Hyatt is specifically looking for a hands-on practitioner capable of building production-grade AI and Machine Learning solutions that can identify high-risk incidents, predict claim severity, optimize business decisions, and deliver explainable insights to business stakeholders.
What Hyatt Actually Needs
Hyatt is not looking for a generic Data Scientist.
They are hiring a:
AI & Risk Analytics Specialist who can build production-ready machine learning, NLP, and optimization models that help Hyatt predict, prioritize, and mitigate risk before incidents become costly claims.

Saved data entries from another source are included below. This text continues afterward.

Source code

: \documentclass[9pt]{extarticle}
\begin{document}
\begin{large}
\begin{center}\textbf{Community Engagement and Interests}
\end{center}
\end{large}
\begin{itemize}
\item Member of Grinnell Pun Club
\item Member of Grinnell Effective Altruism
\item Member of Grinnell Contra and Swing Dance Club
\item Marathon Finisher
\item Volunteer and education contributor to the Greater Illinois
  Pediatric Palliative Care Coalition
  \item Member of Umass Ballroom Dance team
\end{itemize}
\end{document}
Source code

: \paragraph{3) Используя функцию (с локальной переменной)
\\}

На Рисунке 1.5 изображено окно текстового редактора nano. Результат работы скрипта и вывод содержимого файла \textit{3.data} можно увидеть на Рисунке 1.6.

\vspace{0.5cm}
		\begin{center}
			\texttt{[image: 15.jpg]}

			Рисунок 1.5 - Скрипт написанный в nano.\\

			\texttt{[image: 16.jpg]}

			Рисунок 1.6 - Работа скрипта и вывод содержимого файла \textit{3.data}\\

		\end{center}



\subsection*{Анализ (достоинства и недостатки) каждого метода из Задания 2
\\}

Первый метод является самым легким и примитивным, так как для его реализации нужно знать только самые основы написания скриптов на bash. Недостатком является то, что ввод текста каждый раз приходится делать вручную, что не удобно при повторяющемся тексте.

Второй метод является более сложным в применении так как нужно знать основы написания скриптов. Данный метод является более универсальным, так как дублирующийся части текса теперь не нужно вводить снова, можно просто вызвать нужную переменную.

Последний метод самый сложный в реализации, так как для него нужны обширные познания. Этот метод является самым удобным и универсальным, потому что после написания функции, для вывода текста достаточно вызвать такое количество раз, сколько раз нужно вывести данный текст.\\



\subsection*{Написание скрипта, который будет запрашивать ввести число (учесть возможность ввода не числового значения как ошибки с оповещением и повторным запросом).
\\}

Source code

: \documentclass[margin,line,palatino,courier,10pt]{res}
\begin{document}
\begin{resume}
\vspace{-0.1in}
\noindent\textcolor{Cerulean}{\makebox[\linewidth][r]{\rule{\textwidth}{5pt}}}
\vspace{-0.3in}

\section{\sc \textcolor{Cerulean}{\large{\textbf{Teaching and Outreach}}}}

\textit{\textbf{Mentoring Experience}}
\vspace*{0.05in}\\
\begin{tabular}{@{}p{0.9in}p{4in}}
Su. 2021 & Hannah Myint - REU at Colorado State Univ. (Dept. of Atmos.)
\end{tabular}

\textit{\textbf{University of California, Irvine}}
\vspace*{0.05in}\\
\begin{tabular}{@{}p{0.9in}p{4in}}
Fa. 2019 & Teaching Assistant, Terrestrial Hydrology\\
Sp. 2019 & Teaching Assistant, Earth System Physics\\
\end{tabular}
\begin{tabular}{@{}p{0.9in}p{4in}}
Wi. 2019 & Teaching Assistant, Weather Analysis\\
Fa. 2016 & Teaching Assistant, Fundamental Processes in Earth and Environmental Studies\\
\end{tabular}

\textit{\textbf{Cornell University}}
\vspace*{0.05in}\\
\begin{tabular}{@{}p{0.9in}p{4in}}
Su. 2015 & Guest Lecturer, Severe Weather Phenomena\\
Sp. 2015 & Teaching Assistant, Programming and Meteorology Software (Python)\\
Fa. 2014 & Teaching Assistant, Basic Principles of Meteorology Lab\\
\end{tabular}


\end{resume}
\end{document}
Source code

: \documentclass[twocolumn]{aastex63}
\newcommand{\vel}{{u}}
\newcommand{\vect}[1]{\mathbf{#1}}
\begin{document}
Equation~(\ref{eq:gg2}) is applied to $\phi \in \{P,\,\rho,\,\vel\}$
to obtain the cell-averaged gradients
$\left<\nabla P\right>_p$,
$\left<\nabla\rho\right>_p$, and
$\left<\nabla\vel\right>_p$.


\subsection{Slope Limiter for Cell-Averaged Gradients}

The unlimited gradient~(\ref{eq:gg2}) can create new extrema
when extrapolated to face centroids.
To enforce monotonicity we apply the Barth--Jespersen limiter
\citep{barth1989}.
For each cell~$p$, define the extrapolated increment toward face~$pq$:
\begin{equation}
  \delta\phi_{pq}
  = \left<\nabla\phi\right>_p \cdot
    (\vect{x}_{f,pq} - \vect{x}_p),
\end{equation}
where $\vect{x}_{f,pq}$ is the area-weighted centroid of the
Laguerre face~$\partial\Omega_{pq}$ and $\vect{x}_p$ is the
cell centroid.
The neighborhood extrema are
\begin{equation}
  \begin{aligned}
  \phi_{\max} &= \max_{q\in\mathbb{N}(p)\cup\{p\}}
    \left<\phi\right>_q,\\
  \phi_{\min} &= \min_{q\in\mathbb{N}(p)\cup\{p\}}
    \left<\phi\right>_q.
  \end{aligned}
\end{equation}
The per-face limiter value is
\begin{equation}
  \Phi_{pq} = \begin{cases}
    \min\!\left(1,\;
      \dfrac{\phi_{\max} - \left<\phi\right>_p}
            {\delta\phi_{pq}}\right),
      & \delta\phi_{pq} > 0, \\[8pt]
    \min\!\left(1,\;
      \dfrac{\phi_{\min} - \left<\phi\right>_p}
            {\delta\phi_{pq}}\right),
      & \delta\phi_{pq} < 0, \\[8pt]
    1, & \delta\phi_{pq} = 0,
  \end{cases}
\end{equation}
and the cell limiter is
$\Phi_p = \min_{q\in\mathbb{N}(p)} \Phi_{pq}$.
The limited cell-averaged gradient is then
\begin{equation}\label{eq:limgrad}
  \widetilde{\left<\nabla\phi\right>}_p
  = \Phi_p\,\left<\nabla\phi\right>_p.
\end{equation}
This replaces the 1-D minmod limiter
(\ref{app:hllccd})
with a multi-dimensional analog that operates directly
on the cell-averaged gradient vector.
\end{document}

The primary mission of this role is to:
· Predict which incidents are most likely to become claims
· Forecast claim severity and financial exposure
· Analyze unstructured incident and claims narratives using NLP and LLM technologies
· Develop explainable AI solutions that business stakeholders can trust
· Apply Operations Research techniques to optimize business decisions and resource allocation
· Deliver scalable production models that integrate into enterprise workflows
This role sits at the intersection of:
Risk Analytics + AI/ML + NLP + Operations Research + Business Optimization
Core Responsibilities
Machine Learning & Predictive Modeling
· Design, develop, deploy, and optimize machine learning models
· Build incident prioritization and claim severity prediction models
· Develop risk-scoring frameworks for proactive risk identification
· Perform feature engineering across structured and unstructured datasets
· Monitor model performance, drift, retraining requirements, and scoring quality
Natural Language Processing (NLP) & AI
· Develop NLP solutions for claims and incident narrative analysis
· Build text classification and language-processing pipelines
· Leverage Large Language Models (LLMs) to extract business insights
· Generate explainable AI outputs and risk-driver analysis
· Apply AI techniques to improve operational decision-making
Data Science & Advanced Analytics
· Develop predictive analytics and statistical modeling solutions
· Build record-linkage and entity-resolution models where unique identifiers do not exist
· Support large-scale data analysis across enterprise datasets
· Work with structured, semi-structured, and unstructured data sources
Cross-Functional Collaboration
· Partner with Risk Management, Legal, Data Engineering, Data Governance, BI, and MLOps teams
· Translate business requirements into technical solutions
· Present findings and recommendations to technical and executive stakeholders
· Mentor junior Data Scientists and contribute to team best practices
Documentation & Governance
· Create documentation covering methodology, assumptions, validation approaches, and limitations
· Support model governance and explainability requirements
· Ensure compliance with data governance, privacy, and security standards
Machine Learning Frameworks
· Scikit-Learn
· XGBoost
· TensorFlow
· PyTorch
· MXNet
· LLM Frameworks
Cloud Platforms
· AWS
· Azure
· GCP
DevOps & MLOps
· CI/CD
· MLOps Frameworks
· Model Deployment & Monitoring
Education
Required:
· Master's Degree in:
o Computer Science
o Statistics
o Industrial Engineering
o Operations Research
o Related Technical Field
Preferred:
· PhD in a relevant discipline
Ideal Candidate Profile
The strongest candidates will demonstrate:
· Deep Operations Research expertise
· Strong AI/ML engineering capabilities
· Hands-on NLP and LLM experience
· Experience building production machine learning systems
· Claims, risk, or incident analytics experience
· Ability to communicate complex analytical findings to business stakeholders
· Strong understanding of model explainability and governance
· Experience deploying scalable enterprise AI solutions
This role is best suited for a senior-level Data Scientist who can move beyond experimentation and deliver measurable business value through production-ready AI, NLP, and optimization solutions.